> Task objective
Would you please restate the data exactly as it stands, apart from the pictures?

> Source data
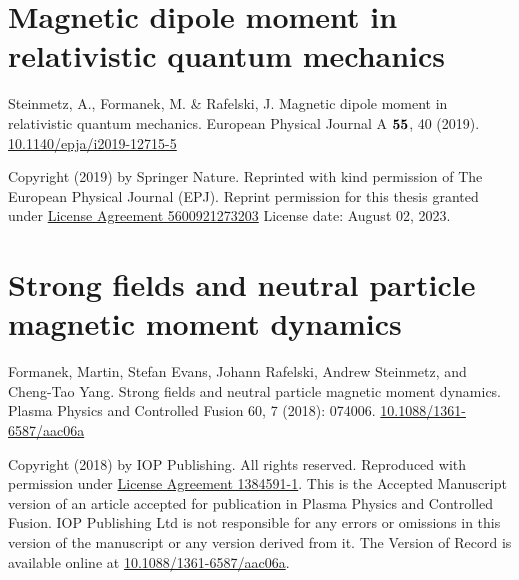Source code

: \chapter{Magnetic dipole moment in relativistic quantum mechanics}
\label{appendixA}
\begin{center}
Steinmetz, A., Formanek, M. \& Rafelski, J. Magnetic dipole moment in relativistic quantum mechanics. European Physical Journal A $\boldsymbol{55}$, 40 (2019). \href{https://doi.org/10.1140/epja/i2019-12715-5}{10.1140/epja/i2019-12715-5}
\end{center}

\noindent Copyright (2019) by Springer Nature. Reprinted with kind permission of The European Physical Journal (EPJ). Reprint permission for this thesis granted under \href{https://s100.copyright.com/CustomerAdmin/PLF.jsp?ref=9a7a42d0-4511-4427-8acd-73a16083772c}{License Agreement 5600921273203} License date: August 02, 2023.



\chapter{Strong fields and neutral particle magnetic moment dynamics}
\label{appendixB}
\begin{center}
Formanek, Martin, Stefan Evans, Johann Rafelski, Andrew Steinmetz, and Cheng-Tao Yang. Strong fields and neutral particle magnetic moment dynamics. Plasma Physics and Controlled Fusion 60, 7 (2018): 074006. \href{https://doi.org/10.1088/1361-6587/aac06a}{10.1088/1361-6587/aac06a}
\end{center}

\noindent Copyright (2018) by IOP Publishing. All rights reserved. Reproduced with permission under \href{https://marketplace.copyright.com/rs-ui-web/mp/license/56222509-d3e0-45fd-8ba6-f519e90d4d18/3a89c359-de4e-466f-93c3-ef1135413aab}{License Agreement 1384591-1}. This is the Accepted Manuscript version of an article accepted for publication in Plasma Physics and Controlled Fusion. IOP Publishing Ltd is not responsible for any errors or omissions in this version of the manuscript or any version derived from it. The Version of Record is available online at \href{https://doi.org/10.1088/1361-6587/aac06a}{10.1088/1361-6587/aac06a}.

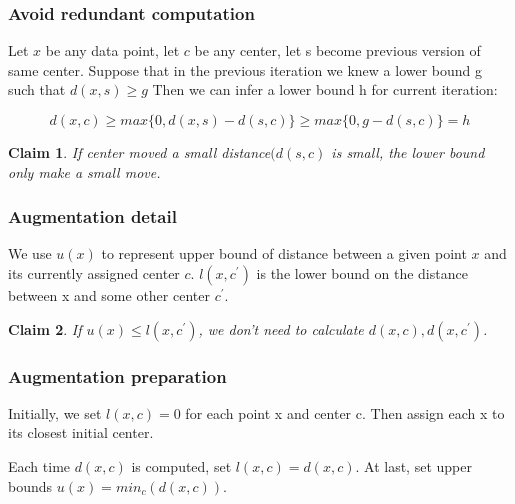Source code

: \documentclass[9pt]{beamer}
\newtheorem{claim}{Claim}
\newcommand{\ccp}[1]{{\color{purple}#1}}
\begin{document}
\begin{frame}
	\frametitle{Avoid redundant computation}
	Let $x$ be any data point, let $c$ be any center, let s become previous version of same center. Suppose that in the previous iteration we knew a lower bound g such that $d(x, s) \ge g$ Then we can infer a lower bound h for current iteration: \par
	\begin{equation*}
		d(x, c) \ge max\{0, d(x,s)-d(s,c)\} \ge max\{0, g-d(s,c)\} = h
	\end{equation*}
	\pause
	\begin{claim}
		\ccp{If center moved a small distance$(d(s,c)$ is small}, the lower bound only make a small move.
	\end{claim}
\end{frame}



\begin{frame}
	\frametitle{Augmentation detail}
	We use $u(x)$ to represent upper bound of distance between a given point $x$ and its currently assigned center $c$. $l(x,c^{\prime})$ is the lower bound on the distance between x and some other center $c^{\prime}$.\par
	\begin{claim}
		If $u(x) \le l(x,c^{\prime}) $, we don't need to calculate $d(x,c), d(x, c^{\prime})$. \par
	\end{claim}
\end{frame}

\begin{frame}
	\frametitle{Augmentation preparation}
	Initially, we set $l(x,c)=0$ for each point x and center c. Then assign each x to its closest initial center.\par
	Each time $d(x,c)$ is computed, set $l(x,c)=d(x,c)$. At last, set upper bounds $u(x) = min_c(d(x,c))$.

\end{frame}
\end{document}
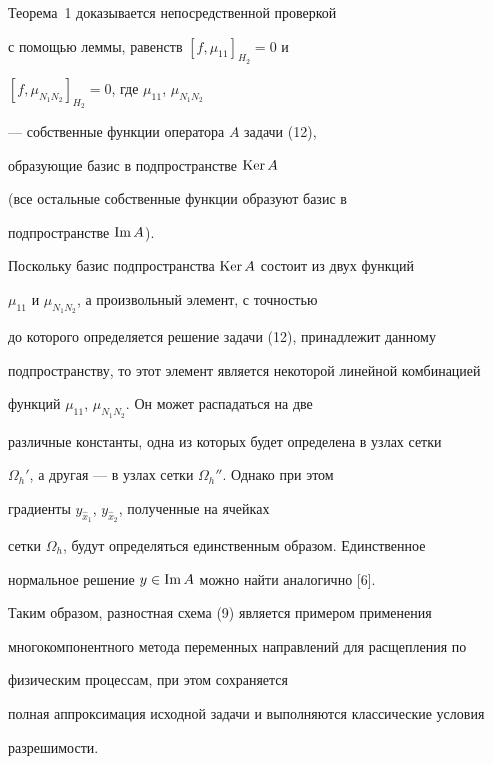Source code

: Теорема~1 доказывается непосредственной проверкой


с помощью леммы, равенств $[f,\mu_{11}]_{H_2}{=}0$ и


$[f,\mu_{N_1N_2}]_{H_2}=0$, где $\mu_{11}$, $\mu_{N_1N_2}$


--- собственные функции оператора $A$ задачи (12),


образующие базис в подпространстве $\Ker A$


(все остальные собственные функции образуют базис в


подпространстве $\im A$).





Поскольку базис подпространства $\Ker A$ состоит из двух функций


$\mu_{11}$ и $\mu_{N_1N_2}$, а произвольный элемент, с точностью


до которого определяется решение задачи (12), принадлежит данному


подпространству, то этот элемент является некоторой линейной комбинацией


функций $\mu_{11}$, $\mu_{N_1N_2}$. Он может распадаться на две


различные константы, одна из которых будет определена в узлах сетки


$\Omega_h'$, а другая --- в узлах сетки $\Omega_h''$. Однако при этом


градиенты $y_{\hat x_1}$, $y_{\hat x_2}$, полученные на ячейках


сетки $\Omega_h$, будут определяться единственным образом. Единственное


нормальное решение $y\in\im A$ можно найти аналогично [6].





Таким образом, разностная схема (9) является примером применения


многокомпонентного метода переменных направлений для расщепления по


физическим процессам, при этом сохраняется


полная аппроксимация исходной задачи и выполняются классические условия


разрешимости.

> Exercise output
Source code

: \chapter{Magnetic dipole moment in relativistic quantum mechanics}
\label{appendixA}
\begin{center}
Steinmetz, A., Formanek, M. \& Rafelski, J. Magnetic dipole moment in relativistic quantum mechanics. European Physical Journal A $\boldsymbol{55}$, 40 (2019). \href{https://doi.org/10.1140/epja/i2019-12715-5}{10.1140/epja/i2019-12715-5}
\end{center}

\noindent Copyright (2019) by Springer Nature. Reprinted with kind permission of The European Physical Journal (EPJ). Reprint permission for this thesis granted under \href{https://s100.copyright.com/CustomerAdmin/PLF.jsp?ref=9a7a42d0-4511-4427-8acd-73a16083772c}{License Agreement 5600921273203} License date: August 02, 2023.



\chapter{Strong fields and neutral particle magnetic moment dynamics}
\label{appendixB}
\begin{center}
Formanek, Martin, Stefan Evans, Johann Rafelski, Andrew Steinmetz, and Cheng-Tao Yang. Strong fields and neutral particle magnetic moment dynamics. Plasma Physics and Controlled Fusion 60, 7 (2018): 074006. \href{https://doi.org/10.1088/1361-6587/aac06a}{10.1088/1361-6587/aac06a}
\end{center}

\noindent Copyright (2018) by IOP Publishing. All rights reserved. Reproduced with permission under \href{https://marketplace.copyright.com/rs-ui-web/mp/license/56222509-d3e0-45fd-8ba6-f519e90d4d18/3a89c359-de4e-466f-93c3-ef1135413aab}{License Agreement 1384591-1}. This is the Accepted Manuscript version of an article accepted for publication in Plasma Physics and Controlled Fusion. IOP Publishing Ltd is not responsible for any errors or omissions in this version of the manuscript or any version derived from it. The Version of Record is available online at \href{https://doi.org/10.1088/1361-6587/aac06a}{10.1088/1361-6587/aac06a}.

Source code

: \documentclass[9pt]{beamer}
\newtheorem{claim}{Claim}
\newcommand{\ccp}[1]{{\color{purple}#1}}
\begin{document}
\begin{frame}
	\frametitle{Avoid redundant computation}
	Let $x$ be any data point, let $c$ be any center, let s become previous version of same center. Suppose that in the previous iteration we knew a lower bound g such that $d(x, s) \ge g$ Then we can infer a lower bound h for current iteration: \par
	\begin{equation*}
		d(x, c) \ge max\{0, d(x,s)-d(s,c)\} \ge max\{0, g-d(s,c)\} = h
	\end{equation*}
	\pause
	\begin{claim}
		\ccp{If center moved a small distance$(d(s,c)$ is small}, the lower bound only make a small move.
	\end{claim}
\end{frame}



\begin{frame}
	\frametitle{Augmentation detail}
	We use $u(x)$ to represent upper bound of distance between a given point $x$ and its currently assigned center $c$. $l(x,c^{\prime})$ is the lower bound on the distance between x and some other center $c^{\prime}$.\par
	\begin{claim}
		If $u(x) \le l(x,c^{\prime}) $, we don't need to calculate $d(x,c), d(x, c^{\prime})$. \par
	\end{claim}
\end{frame}

\begin{frame}
	\frametitle{Augmentation preparation}
	Initially, we set $l(x,c)=0$ for each point x and center c. Then assign each x to its closest initial center.\par
	Each time $d(x,c)$ is computed, set $l(x,c)=d(x,c)$. At last, set upper bounds $u(x) = min_c(d(x,c))$.

\end{frame}
\end{document}
Source code

: Теорема~1 доказывается непосредственной проверкой


с помощью леммы, равенств $[f,\mu_{11}]_{H_2}{=}0$ и


$[f,\mu_{N_1N_2}]_{H_2}=0$, где $\mu_{11}$, $\mu_{N_1N_2}$


--- собственные функции оператора $A$ задачи (12),


образующие базис в подпространстве $\Ker A$


(все остальные собственные функции образуют базис в


подпространстве $\im A$).





Поскольку базис подпространства $\Ker A$ состоит из двух функций


$\mu_{11}$ и $\mu_{N_1N_2}$, а произвольный элемент, с точностью


до которого определяется решение задачи (12), принадлежит данному


подпространству, то этот элемент является некоторой линейной комбинацией


функций $\mu_{11}$, $\mu_{N_1N_2}$. Он может распадаться на две


различные константы, одна из которых будет определена в узлах сетки


$\Omega_h'$, а другая --- в узлах сетки $\Omega_h''$. Однако при этом


градиенты $y_{\hat x_1}$, $y_{\hat x_2}$, полученные на ячейках


сетки $\Omega_h$, будут определяться единственным образом. Единственное


нормальное решение $y\in\im A$ можно найти аналогично [6].





Таким образом, разностная схема (9) является примером применения


многокомпонентного метода переменных направлений для расщепления по


физическим процессам, при этом сохраняется


полная аппроксимация исходной задачи и выполняются классические условия


разрешимости.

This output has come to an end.